The part below that opens with the line containing "performance and debugging." and closes with the line containing "We first present" should be copied exactly, minus any pictures.

» **EXTRACTED MATERIAL**:
┄┄┄┄┄┄┄┄┄┄

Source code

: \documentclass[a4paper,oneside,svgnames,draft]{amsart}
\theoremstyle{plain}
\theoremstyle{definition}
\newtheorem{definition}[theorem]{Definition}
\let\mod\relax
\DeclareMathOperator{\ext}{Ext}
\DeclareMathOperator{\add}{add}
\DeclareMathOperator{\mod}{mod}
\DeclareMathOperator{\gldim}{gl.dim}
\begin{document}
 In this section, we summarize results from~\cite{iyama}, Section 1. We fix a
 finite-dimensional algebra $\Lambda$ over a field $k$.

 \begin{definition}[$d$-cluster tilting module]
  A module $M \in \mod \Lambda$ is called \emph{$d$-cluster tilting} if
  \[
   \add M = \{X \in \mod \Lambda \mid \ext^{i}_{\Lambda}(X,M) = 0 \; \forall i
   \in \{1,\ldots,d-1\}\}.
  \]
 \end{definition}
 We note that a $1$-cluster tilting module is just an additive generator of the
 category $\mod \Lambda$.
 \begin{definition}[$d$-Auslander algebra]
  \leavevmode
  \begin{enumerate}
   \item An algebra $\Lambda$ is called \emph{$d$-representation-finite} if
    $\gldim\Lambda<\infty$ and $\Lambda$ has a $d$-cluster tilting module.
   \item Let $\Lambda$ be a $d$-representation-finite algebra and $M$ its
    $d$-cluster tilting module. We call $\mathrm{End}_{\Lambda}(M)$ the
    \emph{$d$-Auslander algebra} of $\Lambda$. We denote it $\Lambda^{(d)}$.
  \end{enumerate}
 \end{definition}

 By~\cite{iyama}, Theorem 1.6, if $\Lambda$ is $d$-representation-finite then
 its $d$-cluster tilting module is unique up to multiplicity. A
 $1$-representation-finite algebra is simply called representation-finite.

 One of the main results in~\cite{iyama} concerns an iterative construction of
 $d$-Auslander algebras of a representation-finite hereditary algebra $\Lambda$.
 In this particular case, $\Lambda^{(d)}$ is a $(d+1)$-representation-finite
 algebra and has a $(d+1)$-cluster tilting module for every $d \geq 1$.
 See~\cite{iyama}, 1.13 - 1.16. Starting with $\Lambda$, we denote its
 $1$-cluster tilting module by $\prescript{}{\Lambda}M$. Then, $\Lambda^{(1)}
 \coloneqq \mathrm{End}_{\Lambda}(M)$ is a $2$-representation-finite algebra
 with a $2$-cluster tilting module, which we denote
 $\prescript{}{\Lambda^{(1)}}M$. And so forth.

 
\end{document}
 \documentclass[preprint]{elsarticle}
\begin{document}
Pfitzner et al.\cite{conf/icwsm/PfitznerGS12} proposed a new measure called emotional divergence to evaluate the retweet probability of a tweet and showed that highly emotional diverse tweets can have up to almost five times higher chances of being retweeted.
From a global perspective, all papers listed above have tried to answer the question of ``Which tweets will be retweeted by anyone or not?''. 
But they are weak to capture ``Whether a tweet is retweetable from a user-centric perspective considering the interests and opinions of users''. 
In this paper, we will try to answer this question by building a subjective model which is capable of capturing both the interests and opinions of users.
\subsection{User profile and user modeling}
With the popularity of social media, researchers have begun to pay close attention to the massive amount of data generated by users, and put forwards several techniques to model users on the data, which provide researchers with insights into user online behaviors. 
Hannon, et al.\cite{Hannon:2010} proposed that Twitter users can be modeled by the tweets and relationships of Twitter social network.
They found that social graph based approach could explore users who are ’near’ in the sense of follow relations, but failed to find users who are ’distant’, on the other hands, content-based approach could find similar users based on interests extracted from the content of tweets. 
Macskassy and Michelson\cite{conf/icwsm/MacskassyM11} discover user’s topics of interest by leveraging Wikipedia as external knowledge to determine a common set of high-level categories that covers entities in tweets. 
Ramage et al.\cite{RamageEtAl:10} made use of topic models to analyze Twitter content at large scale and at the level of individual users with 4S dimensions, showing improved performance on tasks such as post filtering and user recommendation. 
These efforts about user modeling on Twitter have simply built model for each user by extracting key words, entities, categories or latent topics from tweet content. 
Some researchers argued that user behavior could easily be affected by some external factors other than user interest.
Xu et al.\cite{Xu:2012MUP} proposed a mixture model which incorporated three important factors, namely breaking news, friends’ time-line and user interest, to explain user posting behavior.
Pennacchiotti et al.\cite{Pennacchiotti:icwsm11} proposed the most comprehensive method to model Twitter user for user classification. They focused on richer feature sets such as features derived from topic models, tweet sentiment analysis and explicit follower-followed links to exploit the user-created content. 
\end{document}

┄┄┄┄┄┄┄┄┄┄

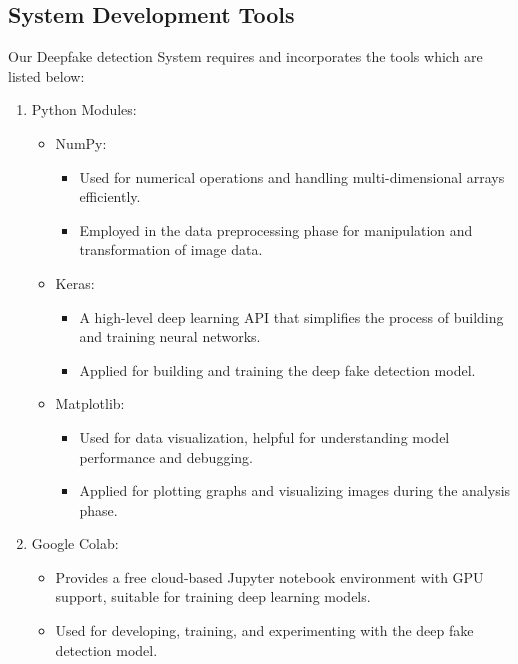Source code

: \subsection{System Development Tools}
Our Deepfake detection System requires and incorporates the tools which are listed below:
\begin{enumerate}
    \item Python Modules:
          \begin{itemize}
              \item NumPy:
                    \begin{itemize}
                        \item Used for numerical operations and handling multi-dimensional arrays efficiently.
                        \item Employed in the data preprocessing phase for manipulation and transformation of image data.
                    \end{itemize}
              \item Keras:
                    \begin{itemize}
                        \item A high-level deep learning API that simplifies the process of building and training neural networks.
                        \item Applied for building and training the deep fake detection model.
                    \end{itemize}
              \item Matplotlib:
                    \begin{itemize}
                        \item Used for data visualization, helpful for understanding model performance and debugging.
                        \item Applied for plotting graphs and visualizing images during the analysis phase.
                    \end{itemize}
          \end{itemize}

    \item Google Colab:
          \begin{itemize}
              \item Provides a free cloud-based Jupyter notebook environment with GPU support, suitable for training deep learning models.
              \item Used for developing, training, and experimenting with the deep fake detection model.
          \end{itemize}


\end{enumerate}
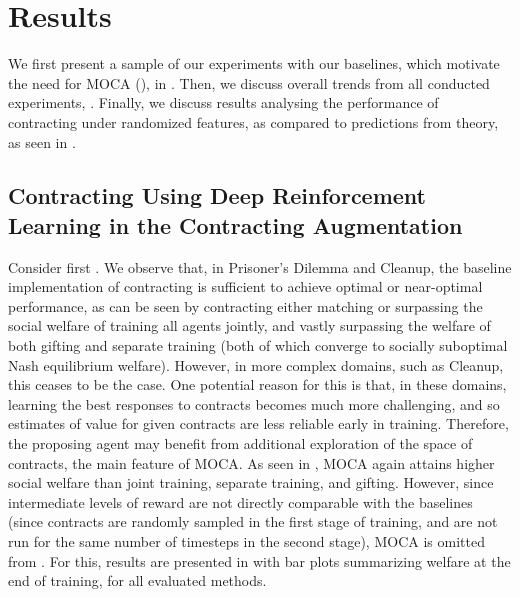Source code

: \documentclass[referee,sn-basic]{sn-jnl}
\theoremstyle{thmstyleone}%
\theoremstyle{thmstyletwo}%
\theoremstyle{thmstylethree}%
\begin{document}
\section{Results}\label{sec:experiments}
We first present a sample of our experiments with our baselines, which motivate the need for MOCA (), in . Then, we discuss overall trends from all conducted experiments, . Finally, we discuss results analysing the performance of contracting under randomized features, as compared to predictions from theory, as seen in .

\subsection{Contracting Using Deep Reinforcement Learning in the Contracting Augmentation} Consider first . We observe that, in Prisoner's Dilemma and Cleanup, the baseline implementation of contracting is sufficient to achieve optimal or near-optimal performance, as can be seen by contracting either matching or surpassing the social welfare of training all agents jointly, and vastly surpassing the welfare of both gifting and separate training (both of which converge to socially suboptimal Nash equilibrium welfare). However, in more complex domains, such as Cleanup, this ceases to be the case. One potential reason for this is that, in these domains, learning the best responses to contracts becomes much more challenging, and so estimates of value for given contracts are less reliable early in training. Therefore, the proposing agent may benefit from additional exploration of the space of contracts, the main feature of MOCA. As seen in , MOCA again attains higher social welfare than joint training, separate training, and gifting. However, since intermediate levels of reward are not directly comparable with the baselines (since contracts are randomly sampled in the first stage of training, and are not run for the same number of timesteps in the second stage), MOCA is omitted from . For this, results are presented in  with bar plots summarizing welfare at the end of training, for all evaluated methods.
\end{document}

┄┄┄┄┄┄┄┄┄┄

» **ANSWER SECTION**:
                        \item Used for data visualization, helpful for understanding model performance and debugging.
                        \item Applied for plotting graphs and visualizing images during the analysis phase.
                    \end{itemize}
          \end{itemize}

    \item Google Colab:
          \begin{itemize}
              \item Provides a free cloud-based Jupyter notebook environment with GPU support, suitable for training deep learning models.
              \item Used for developing, training, and experimenting with the deep fake detection model.
          \end{itemize}


\end{enumerate}
Source code

: \documentclass[referee,sn-basic]{sn-jnl}
\theoremstyle{thmstyleone}%
\theoremstyle{thmstyletwo}%
\theoremstyle{thmstylethree}%
\begin{document}
\section{Results}\label{sec:experiments}
We first present a sample of our experiments with our baselines, which motivate the need for MOCA (), in . Then, we discuss overall trends from all conducted experiments, . Finally, we discuss results analysing the performance of contracting under randomized features, as compared to predictions from theory, as seen in .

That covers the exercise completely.